[Start of Attachment]

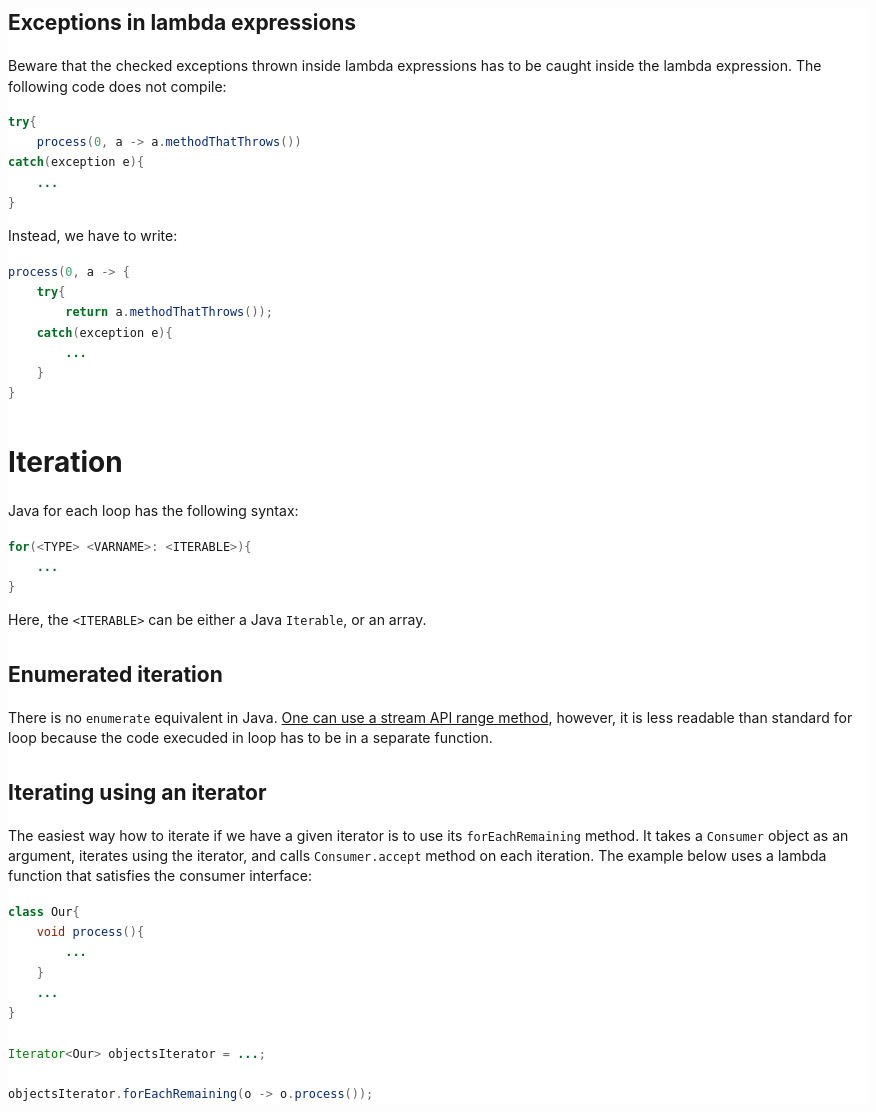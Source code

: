 
## Exceptions in lambda expressions
Beware that the checked exceptions thrown inside lambda expressions has to be caught inside the lambda expression. The following code does not compile:
```Java
try{
    process(0, a -> a.methodThatThrows())
catch(exception e){
    ...
}
```
Instead, we have to write:
```Java
process(0, a -> {
    try{
        return a.methodThatThrows());
    catch(exception e){
        ...
    }
}
```


# Iteration
Java for each loop has the following syntax:
```Java
for(<TYPE> <VARNAME>: <ITERABLE>){
    ...
}
```
Here, the `<ITERABLE>` can be either a Java `Iterable`, or an array. 


## Enumerated iteration
There is no `enumerate` equivalent in Java. [One can use a stream API range method](https://stackoverflow.com/questions/66662506/how-to-enumerate-add-indices-to-a-list-like-collection-in-java), however, it is less readable than standard for loop because the code execuded in loop has to be in a separate function.


## Iterating using an iterator
The easiest way how to iterate if we have a given iterator is to use its `forEachRemaining` method. It takes a `Consumer` object as an argument, iterates using the iterator, and calls `Consumer.accept` method on each iteration. The example below uses a lambda function that satisfies the consumer interface:

```Java
class Our{
    void process(){
        ...
    }
    ...
}

Iterator<Our> objectsIterator = ...;

objectsIterator.forEachRemaining(o -> o.process());
```
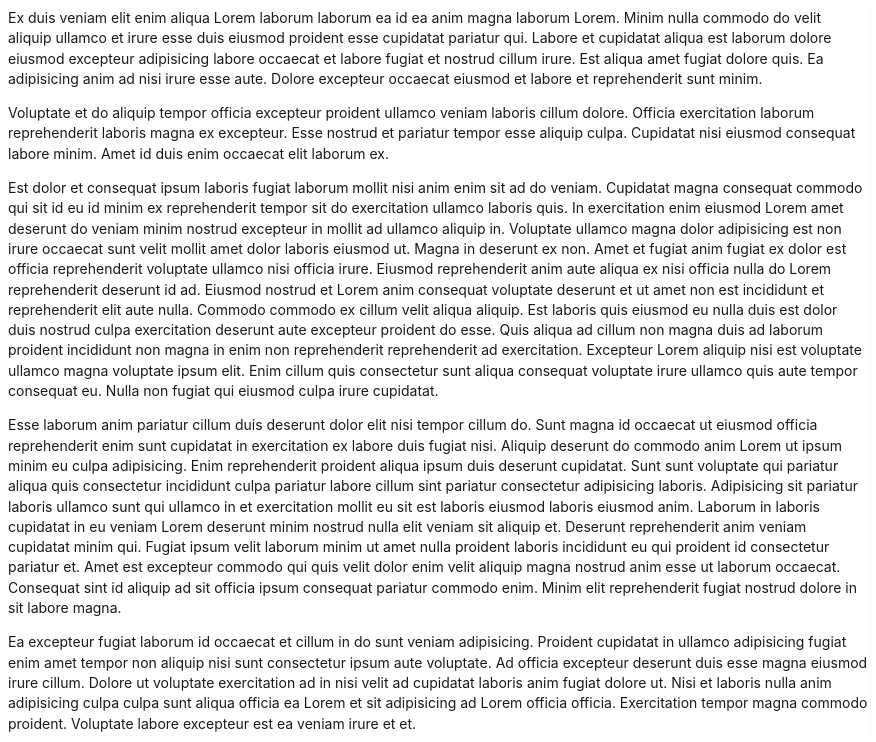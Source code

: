 Ex duis veniam elit enim aliqua Lorem laborum laborum ea id ea anim magna
laborum Lorem. Minim nulla commodo do velit aliquip ullamco et irure esse
duis eiusmod proident esse cupidatat pariatur qui. Labore et cupidatat
aliqua est laborum dolore eiusmod excepteur adipisicing labore occaecat et
labore fugiat et nostrud cillum irure. Est aliqua amet fugiat dolore quis.
Ea adipisicing anim ad nisi irure esse aute. Dolore excepteur occaecat
eiusmod et labore et reprehenderit sunt minim.

Voluptate et do aliquip tempor officia excepteur proident ullamco veniam
laboris cillum dolore. Officia exercitation laborum reprehenderit laboris
magna ex excepteur. Esse nostrud et pariatur tempor esse aliquip culpa.
Cupidatat nisi eiusmod consequat labore minim. Amet id duis enim occaecat
elit laborum ex.

Est dolor et consequat ipsum laboris fugiat laborum mollit nisi anim enim
sit ad do veniam. Cupidatat magna consequat commodo qui sit id eu id minim
ex reprehenderit tempor sit do exercitation ullamco laboris quis. In
exercitation enim eiusmod Lorem amet deserunt do veniam minim nostrud
excepteur in mollit ad ullamco aliquip in. Voluptate ullamco magna dolor
adipisicing est non irure occaecat sunt velit mollit amet dolor laboris
eiusmod ut. Magna in deserunt ex non. Amet et fugiat anim fugiat ex dolor
est officia reprehenderit voluptate ullamco nisi officia irure. Eiusmod
reprehenderit anim aute aliqua ex nisi officia nulla do Lorem reprehenderit
deserunt id ad. Eiusmod nostrud et Lorem anim consequat voluptate deserunt
et ut amet non est incididunt et reprehenderit elit aute nulla. Commodo
commodo ex cillum velit aliqua aliquip. Est laboris quis eiusmod eu nulla
duis est dolor duis nostrud culpa exercitation deserunt aute excepteur
proident do esse. Quis aliqua ad cillum non magna duis ad laborum proident
incididunt non magna in enim non reprehenderit reprehenderit ad
exercitation. Excepteur Lorem aliquip nisi est voluptate ullamco magna
voluptate ipsum elit. Enim cillum quis consectetur sunt aliqua consequat
voluptate irure ullamco quis aute tempor consequat eu. Nulla non fugiat qui
eiusmod culpa irure cupidatat.

Esse laborum anim pariatur cillum duis deserunt dolor elit nisi tempor
cillum do. Sunt magna id occaecat ut eiusmod officia reprehenderit enim
sunt cupidatat in exercitation ex labore duis fugiat nisi. Aliquip deserunt
do commodo anim Lorem ut ipsum minim eu culpa adipisicing. Enim
reprehenderit proident aliqua ipsum duis deserunt cupidatat. Sunt sunt
voluptate qui pariatur aliqua quis consectetur incididunt culpa pariatur
labore cillum sint pariatur consectetur adipisicing laboris. Adipisicing
sit pariatur laboris ullamco sunt qui ullamco in et exercitation mollit eu
sit est laboris eiusmod laboris eiusmod anim. Laborum in laboris cupidatat
in eu veniam Lorem deserunt minim nostrud nulla elit veniam sit aliquip et.
Deserunt reprehenderit anim veniam cupidatat minim qui. Fugiat ipsum velit
laborum minim ut amet nulla proident laboris incididunt eu qui proident id
consectetur pariatur et. Amet est excepteur commodo qui quis velit dolor
enim velit aliquip magna nostrud anim esse ut laborum occaecat. Consequat
sint id aliquip ad sit officia ipsum consequat pariatur commodo enim. Minim
elit reprehenderit fugiat nostrud dolore in sit labore magna.

Ea excepteur fugiat laborum id occaecat et cillum in do sunt veniam
adipisicing. Proident cupidatat in ullamco adipisicing fugiat enim amet
tempor non aliquip nisi sunt consectetur ipsum aute voluptate. Ad officia
excepteur deserunt duis esse magna eiusmod irure cillum. Dolore ut
voluptate exercitation ad in nisi velit ad cupidatat laboris anim fugiat
dolore ut. Nisi et laboris nulla anim adipisicing culpa culpa sunt aliqua
officia ea Lorem et sit adipisicing ad Lorem officia officia. Exercitation
tempor magna commodo proident. Voluptate labore excepteur est ea veniam
irure et et.
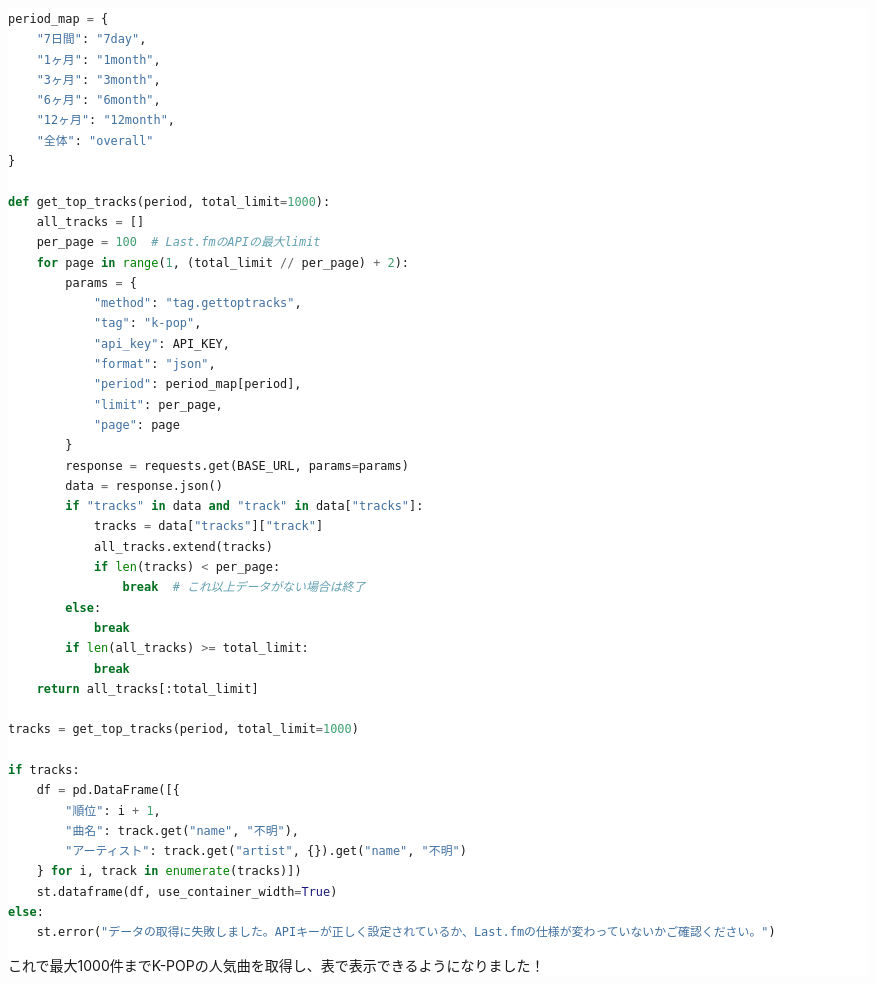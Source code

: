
 ```python
period_map = {
    "7日間": "7day",
    "1ヶ月": "1month",
    "3ヶ月": "3month",
    "6ヶ月": "6month",
    "12ヶ月": "12month",
    "全体": "overall"
}

def get_top_tracks(period, total_limit=1000):
    all_tracks = []
    per_page = 100  # Last.fmのAPIの最大limit
    for page in range(1, (total_limit // per_page) + 2):
        params = {
            "method": "tag.gettoptracks",
            "tag": "k-pop",
            "api_key": API_KEY,
            "format": "json",
            "period": period_map[period],
            "limit": per_page,
            "page": page
        }
        response = requests.get(BASE_URL, params=params)
        data = response.json()
        if "tracks" in data and "track" in data["tracks"]:
            tracks = data["tracks"]["track"]
            all_tracks.extend(tracks)
            if len(tracks) < per_page:
                break  # これ以上データがない場合は終了
        else:
            break
        if len(all_tracks) >= total_limit:
            break
    return all_tracks[:total_limit]

tracks = get_top_tracks(period, total_limit=1000)

if tracks:
    df = pd.DataFrame([{
        "順位": i + 1,
        "曲名": track.get("name", "不明"),
        "アーティスト": track.get("artist", {}).get("name", "不明")
    } for i, track in enumerate(tracks)])
    st.dataframe(df, use_container_width=True)
else:
    st.error("データの取得に失敗しました。APIキーが正しく設定されているか、Last.fmの仕様が変わっていないかご確認ください。")

```

これで最大1000件までK-POPの人気曲を取得し、表で表示できるようになりました！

[End of Attachment]

WHAT TO WORK ON =
Find the string "Last" in the listing and return every line that holds it.

TASK OUTPUT =
    per_page = 100  # Last.fmのAPIの最大limit
    st.error("データの取得に失敗しました。APIキーが正しく設定されているか、Last.fmの仕様が変わっていないかご確認ください。")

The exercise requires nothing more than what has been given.